In a world of self-important indie twaddlers and high-minded rockers, it’s a relief to hear someone talk about their band’s sound free of hyperbole and fluff.
“I had a bunch of songs I had written with the idea that I wanted to start a straight ahead, two guitar attack punk band with a bit of a rock tinge,” says Deadkill guitarist Michael Stubz. Why tart it up any more than that? Because for Stubz, vocalist Bryan Krieger, guitarist Kirby Johnson, bassist Michael Loftus, and drummer Shawn Trudeau there’s no messing about. It’s simply strap in, crank up the volume, and explode.
That is the sound of the group’s debut, self-titled 7, (out this spring on Good To Die Records). The disc is four stripped down, no bullshit ragers in the style of vintage Black Flag, Circle Jerks, and The Germs.

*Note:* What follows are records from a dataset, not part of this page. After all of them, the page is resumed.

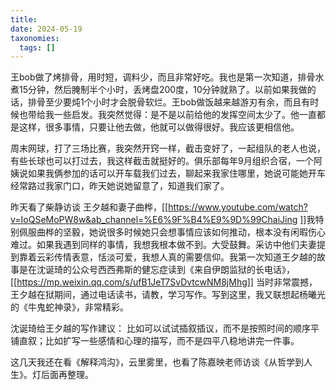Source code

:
 ```yaml
---
title: 
date: 2024-05-19
taxonomies:
  tags: []
---
```

王bob做了烤排骨，用时短，调料少，而且非常好吃。我也是第一次知道，排骨水煮15分钟，然后腌制半个小时，丢烤盘200度，10分钟就熟了。以前如果我做的话，排骨至少要炖1个小时才会脱骨软烂。王bob做饭越来越游刃有余，而且有时候也带给我一些启发。我突然觉得：是不是以前给他的发挥空间太少了。他一直都是这样，很多事情，只要让他去做，他就可以做得很好。我应该更相信他。

周末网球，打了三场比赛，我突然开窍一样，截击变好了，一起组队的老人也说，有些长球也可以打过去，我这样截击就挺好的。俱乐部每年9月组织合宿，一个阿姨说如果我俩参加的话可以开车载我们过去，聊起来我家住哪里，她说可能她开车经常路过我家门口，昨天她说她留意了，知道我们家了。

昨天看了柴静访谈 王夕越和妻子曲桦，[[https://www.youtube.com/watch?v=IoQSeMoPW8w&ab_channel=%E6%9F%B4%E9%9D%99ChaiJing ]]我特别佩服曲桦的坚毅，她说很多时候她只会想事情应该如何推动，根本没有闲暇伤心难过。如果我遇到同样的事情，我想我根本做不到。大受鼓舞。采访中他们夫妻提到靠着云彩传情表意，恬淡可爱，我想人真的需要信仰。我第一次知道王夕越的故事是在沈诞琦的公众号西西弗斯的健忘症读到《来自伊朗监狱的长电话》，[[https://mp.weixin.qq.com/s/ufB1JeT7SvDvtcwNM8jMhg]]
当时非常震撼，王夕越在狱期间，通过电话读书，请教，学习写作。写到这里，我又联想起杨曦光的《牛鬼蛇神录》，非常精彩。

沈诞琦给王夕越的写作建议：
比如可以试试插叙插议，而不是按照时间的顺序平铺直叙；比如扩写一些感情和心理的描写，而不是四平八稳地讲完一件事。

这几天我还在看《解释鸿沟》，云里雾里，也看了陈嘉映老师访谈《从哲学到人生》。灯后面再整理。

The quintet knocked the songs out in a similar fuss-free fashion: a furious three-day recording session starting at Crybaby Studios with producer Justin Wilmore. “We tracked the drums in one day, guitar tracks on day two, and did the vocals later in the basement of Bryan’s house,” says
Deadkill isn’t some half-assed collection of demos, mind you. These four tracks are full-bore rabbit punches to the solar plexus. They’ll knock the wind right out of you, but you’ll be begging for more.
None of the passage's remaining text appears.